Sevcan Orhan’ın beşinci albümü “Düşten Gerçeğe”, geçtiğimiz aylarda Özdemir Plak etiketiyle yayımlandı. Tam 17 türkünün yer aldığı, hayli uzun bir albüm bu. İçinde anonim ve derleme türküler de var, türkü formunda besteler de. Albümün açılışında yer alan ve bir Gaziantep türküsü olan “Arabım Fellahi”, kıvrak ritmi ve tekrarları ile dinleyeni kolay kavrıyor. Bu tarz türkülerin Sevcan Orhan’a çok yakıştığı bir gerçek ki bu türküyle yeni bir “Aynalı Körük” yakaladığı bile söylenebilir.
Yusuf Gül’den “Kömür Gözlüm”, İsmail İpek’ten “Seni Arayı Arayı”, Bilal Ercan’dan “Gökten Yıldız Derseler”, Mahmut Erdal’dan “Beklerim Selamın Seher Zamanı”, Ali Kızıltuğ’dan “Aşağıdan Bir Yel Esti” ve “Bir Zaman Günleri Saydım”, Nuri Üstünses’ten “Kara Duta Yaslandım” albümdeki türkü formunda besteler.

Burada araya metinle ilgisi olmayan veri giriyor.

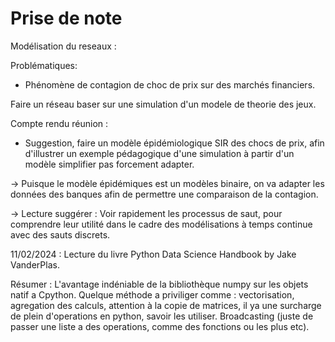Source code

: # Prise de note 

Modélisation du reseaux : 

Problématiques:
- Phénomène de contagion de choc de prix sur des marchés financiers. 

Faire un réseau baser sur une simulation d'un modele de theorie des jeux.


Compte rendu réunion : 
- Suggestion, faire un modèle épidémiologique SIR des chocs de prix, afin d'illustrer un exemple pédagogique d'une simulation à partir d'un modèle simplifier pas forcement adapter. 

-> Puisque le modèle épidémiques est un modèles binaire, on va adapter les données des banques afin de permettre une comparaison de la contagion.

-> Lecture suggérer : Voir rapidement les processus de saut, pour comprendre leur utilité dans le cadre des modélisations à temps continue avec des sauts discrets.

11/02/2024 : Lecture du livre Python Data Science Handbook by Jake VanderPlas.

Résumer : L'avantage indéniable de la bibliothèque numpy sur les objets natif a Cpython. 
Quelque méthode a priviliger comme : vectorisation, agregation des calculs, attention à la copie de matrices, il ya une surcharge de plein d'operations en python, savoir les utiliser. Broadcasting (juste de passer une liste a des operations, comme des fonctions ou les plus etc).
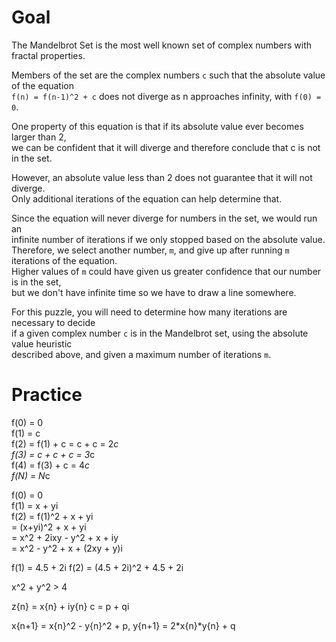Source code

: # Goal

The Mandelbrot Set is the most well known set of complex numbers with fractal properties.

Members of the set are the complex numbers `c` such that the absolute value of the equation  
`f(n) = f(n-1)^2 + c` does not diverge as n approaches infinity, with `f(0) = 0`.

One property of this equation is that if its absolute value ever becomes larger than 2,  
we can be confident that it will diverge and therefore conclude that c is not in the set.  

However, an absolute value less than 2 does not guarantee that it will not diverge.  
Only additional iterations of the equation can help determine that.

Since the equation will never diverge for numbers in the set, we would run an  
infinite number of iterations if we only stopped based on the absolute value.  
Therefore, we select another number, `m`, and give up after running `m` iterations of the equation.  
Higher values of `m` could have given us greater confidence that our number is in the set,  
but we don't have infinite time so we have to draw a line somewhere.

For this puzzle, you will need to determine how many iterations are necessary to decide  
if a given complex number `c` is in the Mandelbrot set, using the absolute value heuristic  
described above, and given a maximum number of iterations `m`.

# Practice

f(0) = 0  
f(1) = c  
f(2) = f(1) + c = c + c = 2*c  
f(3) = c + c + c = 3*c  
f(4) = f(3) + c = 4*c  
f(N) = N*c


f(0) = 0  
f(1) = x + yi  
f(2) = f(1)^2 + x + yi  
     = (x+yi)^2 + x + yi  
     = x^2 + 2ixy - y^2 + x + iy  
     = x^2 - y^2 + x + (2xy + y)i
     
f(1) = 4.5 + 2i
f(2) =  (4.5 + 2i)^2 + 4.5 + 2i


x^2 + y^2 > 4


z{n} = x{n} + iy{n}
c = p + qi

x{n+1} = x{n}^2 - y{n}^2 + p,
y{n+1} = 2*x{n}*y{n} + q

    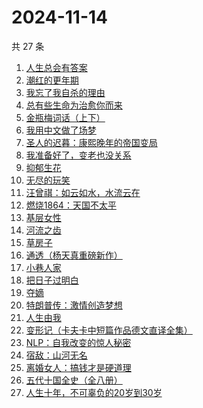 # 2024-11-14

共 27 条

<!-- BEGIN WEREAD -->
<!-- 最后更新时间 2024-11-14 23:15:57 +0800 -->
1. [人生总会有答案](https://weread.qq.com/web/bookDetail/e1c32810813ab89bcg0125fc)
1. [潮红的更年期](https://weread.qq.com/web/bookDetail/da732140813ab950cg013364)
1. [我忘了我自杀的理由](https://weread.qq.com/web/bookDetail/51432680813ab951bg018a96)
1. [总有些生命为治愈你而来](https://weread.qq.com/web/bookDetail/1c7322d0813ab951eg0124f1)
1. [金瓶梅词话（上下）](https://weread.qq.com/web/bookDetail/06e32820813ab952cg01724c)
1. [我用中文做了场梦](https://weread.qq.com/web/bookDetail/3d832100813ab952dg011b6c)
1. [圣人的迟暮：康熙晚年的帝国变局](https://weread.qq.com/web/bookDetail/99632900813ab950cg018448)
1. [我准备好了，变老也没关系](https://weread.qq.com/web/bookDetail/ecd32b20813ab950cg0170c0)
1. [抑郁生花](https://weread.qq.com/web/bookDetail/167329f071c21fef1679287)
1. [无尽的玩笑](https://weread.qq.com/web/bookDetail/f1d324d0813ab950dg012a87)
1. [汪曾祺：如云如水，水流云在](https://weread.qq.com/web/bookDetail/77532eb0813ab9508g015820)
1. [燃烧1864：天国不太平](https://weread.qq.com/web/bookDetail/97c32ce0813ab9509g0184e2)
1. [基层女性](https://weread.qq.com/web/bookDetail/d3c3209072646383d3ce031)
1. [河流之齿](https://weread.qq.com/web/bookDetail/fd1321c0813ab952dg012a8d)
1. [草房子](https://weread.qq.com/web/bookDetail/e9a32d80813ab8540g012d73)
1. [通透（杨天真重磅新作）](https://weread.qq.com/web/bookDetail/f8f32e90813ab7baag01427e)
1. [小巷人家](https://weread.qq.com/web/bookDetail/41532d00813ab79b6g010ac3)
1. [把日子过明白](https://weread.qq.com/web/bookDetail/a2732a40813ab7bb3g0112e7)
1. [夺嫡](https://weread.qq.com/web/bookDetail/8bd327d0813ab94e2g0186ce)
1. [特朗普传：激情创造梦想](https://weread.qq.com/web/bookDetail/340329d0715a4a1f340386b)
1. [人生由我](https://weread.qq.com/web/bookDetail/f3e32eb071e74637f3e8311)
1. [变形记（卡夫卡中短篇作品德文直译全集）](https://weread.qq.com/web/bookDetail/f4a32d30813ab7d8eg012f4d)
1. [NLP：自我改变的惊人秘密](https://weread.qq.com/web/bookDetail/3e6321f0813ab9559g011f78)
1. [宿敌：山河无名](https://weread.qq.com/web/bookDetail/fd032830813ab7c72g019e69)
1. [离婚女人：搞钱才是硬道理](https://weread.qq.com/web/bookDetail/3d732960813ab9509g0108ee)
1. [五代十国全史（全八册）](https://weread.qq.com/web/bookDetail/c0b323f0813ab9520g011ec6)
1. [人生十年，不可辜负的20岁到30岁](https://weread.qq.com/web/bookDetail/23132c00813ab7af8g015e43)
<!-- END WEREAD -->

Bunların büyük kısmı daha önce ozanlarının/bestecilerinin kendi sesleriyle söyledikleri türküler.
Ayrıca bir dönem protest halk müziği türünde yazdığı türküler/şarkılarla tanıdığımız ve geçtiğimiz Şubat ayında kaybettiğimiz Hasan Hüseyin Demirel’e ait iki şarkı da var albümde. Bunlardan biri daha önce Hilal Özdemir’in de seslendirdiği “Kanadım Değdi Sevdaya”, diğeri ise sözleri Gülizar Ergin imzası taşıyan “Var Gibi”.

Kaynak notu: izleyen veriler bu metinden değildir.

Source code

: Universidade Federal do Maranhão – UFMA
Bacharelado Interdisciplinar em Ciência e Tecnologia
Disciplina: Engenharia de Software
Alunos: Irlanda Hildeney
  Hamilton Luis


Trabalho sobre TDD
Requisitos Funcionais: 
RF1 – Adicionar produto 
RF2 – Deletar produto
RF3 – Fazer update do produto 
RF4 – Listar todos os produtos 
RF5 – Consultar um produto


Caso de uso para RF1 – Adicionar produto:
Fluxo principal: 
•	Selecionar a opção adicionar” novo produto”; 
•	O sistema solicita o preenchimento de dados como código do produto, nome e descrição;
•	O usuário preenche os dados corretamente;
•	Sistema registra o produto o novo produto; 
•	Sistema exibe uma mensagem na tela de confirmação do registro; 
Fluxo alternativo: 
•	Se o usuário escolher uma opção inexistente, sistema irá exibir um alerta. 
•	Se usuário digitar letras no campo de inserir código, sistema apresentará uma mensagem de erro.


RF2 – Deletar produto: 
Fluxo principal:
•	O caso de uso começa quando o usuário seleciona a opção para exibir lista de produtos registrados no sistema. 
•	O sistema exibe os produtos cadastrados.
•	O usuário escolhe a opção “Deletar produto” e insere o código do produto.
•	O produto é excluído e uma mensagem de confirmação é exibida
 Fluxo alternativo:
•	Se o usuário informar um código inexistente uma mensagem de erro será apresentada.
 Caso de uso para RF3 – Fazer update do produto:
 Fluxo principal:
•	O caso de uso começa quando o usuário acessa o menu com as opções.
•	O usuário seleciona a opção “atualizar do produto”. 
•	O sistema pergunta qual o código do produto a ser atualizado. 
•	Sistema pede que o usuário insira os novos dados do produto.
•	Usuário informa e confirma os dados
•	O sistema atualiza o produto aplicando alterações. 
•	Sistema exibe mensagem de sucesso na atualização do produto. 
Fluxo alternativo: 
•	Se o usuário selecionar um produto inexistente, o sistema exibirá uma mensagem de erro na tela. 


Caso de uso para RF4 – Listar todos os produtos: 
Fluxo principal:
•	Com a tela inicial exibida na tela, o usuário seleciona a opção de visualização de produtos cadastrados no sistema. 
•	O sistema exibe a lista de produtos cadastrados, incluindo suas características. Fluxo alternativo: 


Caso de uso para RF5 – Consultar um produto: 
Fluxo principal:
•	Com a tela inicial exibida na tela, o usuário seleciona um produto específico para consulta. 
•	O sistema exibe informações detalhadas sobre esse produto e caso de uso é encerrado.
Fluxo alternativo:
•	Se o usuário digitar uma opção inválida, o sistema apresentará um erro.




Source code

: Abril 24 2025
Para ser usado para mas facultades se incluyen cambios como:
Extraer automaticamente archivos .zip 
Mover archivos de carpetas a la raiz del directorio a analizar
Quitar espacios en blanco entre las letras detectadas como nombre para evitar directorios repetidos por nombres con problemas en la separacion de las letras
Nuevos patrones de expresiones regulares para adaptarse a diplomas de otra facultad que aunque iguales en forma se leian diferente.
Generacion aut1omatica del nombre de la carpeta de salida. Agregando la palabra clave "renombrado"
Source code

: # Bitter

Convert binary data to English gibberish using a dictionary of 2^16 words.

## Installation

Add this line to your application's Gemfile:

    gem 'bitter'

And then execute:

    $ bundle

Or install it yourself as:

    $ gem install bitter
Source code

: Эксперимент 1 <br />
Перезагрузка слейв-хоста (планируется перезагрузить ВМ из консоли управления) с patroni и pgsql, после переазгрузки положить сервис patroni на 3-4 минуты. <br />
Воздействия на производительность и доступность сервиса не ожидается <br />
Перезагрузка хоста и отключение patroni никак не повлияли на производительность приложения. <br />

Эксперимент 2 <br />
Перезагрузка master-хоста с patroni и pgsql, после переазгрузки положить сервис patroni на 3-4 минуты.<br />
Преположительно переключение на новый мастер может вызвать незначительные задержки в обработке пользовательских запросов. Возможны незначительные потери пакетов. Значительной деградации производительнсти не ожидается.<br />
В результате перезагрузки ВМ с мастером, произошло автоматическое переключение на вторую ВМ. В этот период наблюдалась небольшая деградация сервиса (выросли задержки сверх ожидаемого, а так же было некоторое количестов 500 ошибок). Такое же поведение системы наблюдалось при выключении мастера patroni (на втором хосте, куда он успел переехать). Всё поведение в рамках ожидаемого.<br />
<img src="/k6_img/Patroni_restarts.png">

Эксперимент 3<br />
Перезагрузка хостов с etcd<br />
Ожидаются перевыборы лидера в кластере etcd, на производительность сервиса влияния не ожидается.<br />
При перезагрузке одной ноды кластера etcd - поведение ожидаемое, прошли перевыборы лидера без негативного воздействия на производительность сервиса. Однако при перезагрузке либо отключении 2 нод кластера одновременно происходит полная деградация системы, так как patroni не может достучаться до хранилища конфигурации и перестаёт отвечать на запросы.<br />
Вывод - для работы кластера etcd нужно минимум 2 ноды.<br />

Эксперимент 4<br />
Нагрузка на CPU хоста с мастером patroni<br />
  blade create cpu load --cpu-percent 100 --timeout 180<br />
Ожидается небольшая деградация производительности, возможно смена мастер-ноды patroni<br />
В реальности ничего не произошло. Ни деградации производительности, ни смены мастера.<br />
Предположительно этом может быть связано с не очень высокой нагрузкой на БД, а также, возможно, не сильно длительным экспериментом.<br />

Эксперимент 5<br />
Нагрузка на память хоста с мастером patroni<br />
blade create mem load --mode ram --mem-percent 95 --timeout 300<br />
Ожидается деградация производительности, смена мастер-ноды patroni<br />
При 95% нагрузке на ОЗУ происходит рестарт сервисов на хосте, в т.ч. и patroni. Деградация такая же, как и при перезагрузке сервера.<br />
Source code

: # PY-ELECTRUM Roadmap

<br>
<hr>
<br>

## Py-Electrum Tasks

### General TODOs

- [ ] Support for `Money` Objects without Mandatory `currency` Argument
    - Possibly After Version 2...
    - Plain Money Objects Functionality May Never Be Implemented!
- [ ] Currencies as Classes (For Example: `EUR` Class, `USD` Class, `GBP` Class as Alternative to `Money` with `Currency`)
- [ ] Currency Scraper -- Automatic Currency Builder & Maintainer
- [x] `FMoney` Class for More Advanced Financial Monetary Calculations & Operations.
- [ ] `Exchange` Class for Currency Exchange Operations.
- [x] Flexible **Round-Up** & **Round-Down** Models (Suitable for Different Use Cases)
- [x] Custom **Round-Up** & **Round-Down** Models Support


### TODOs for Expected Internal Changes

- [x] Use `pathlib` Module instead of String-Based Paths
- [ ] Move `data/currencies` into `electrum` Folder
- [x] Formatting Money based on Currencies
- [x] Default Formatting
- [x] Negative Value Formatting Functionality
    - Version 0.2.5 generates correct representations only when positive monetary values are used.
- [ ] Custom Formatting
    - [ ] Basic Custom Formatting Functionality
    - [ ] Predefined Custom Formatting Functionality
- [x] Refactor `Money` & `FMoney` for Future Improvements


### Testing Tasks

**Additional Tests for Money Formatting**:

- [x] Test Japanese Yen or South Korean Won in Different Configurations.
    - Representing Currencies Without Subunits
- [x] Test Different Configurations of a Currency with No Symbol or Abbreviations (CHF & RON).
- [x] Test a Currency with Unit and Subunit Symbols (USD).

Albümün “Arabım Fellahi” dışındaki anonim türküleri ise “Oy Akşamlar Akşamlar”, “Arap Buğday Daneler”, “Munzur Dağı”, “Şu Karşıki Dağda”, “Aslan Mustafa’m”, “Vardım Hint Eline” ve “Kurban Olam”.

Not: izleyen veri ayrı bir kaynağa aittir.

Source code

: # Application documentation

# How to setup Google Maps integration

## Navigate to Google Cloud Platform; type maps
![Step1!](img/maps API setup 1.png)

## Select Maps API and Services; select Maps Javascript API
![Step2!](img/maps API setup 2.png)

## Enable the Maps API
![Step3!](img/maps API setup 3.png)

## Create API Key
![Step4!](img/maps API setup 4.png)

Albüm repertuarının bütününe baktığınızda ezgilerin genellikle İç Anadolu ve Ankara’nın doğusundaki bölgelerden ses verdiğini söylemek mümkün. Buna karşın son derece özenli ve titiz bir seçki yapılmış. Halk müziğini sevenlerin hiç sıkılmadan dinleyebilecekleri bir albüm bu. Cihan Orhan’ın elinden çıkmış düzenlemeler türküleri tam da olması gerektiği gibi, tertemiz aktarıyor dinleyene. Albümde çalan kalabalık müzisyen kadrosu ve yorumcu olarak Sevcan Orhan da icralarda son derece yetkin tınlıyor kulağa. Hemen hiçbir çapak ve pürüze rastlamadım ben dinlerken.
Şöyle bir geriye doğru gittim de… Sanırım benim kişisel tarihimde radyo ve televizyonda duyup dinlediklerim bir yana, başından sonuna dinlediğim ilk halk müziği albümleri Belkıs Akkale’nın “Türkü Türkü Türkiyem” başlığı altında yayımlanan iki albümüdür. Hâlâ da zaman zaman açar dinlerim o albümleri. Sevcan Orhan’ın bu albümünü de onların yanına koyabilirim şimdi. Çünkü benzer bir keyfi aldım dinlerken. Halk müziğiyle uzak yakın biraz ilginiz varsa, “Düşten Gerçeğe”yi es geçmemenizi öneririm.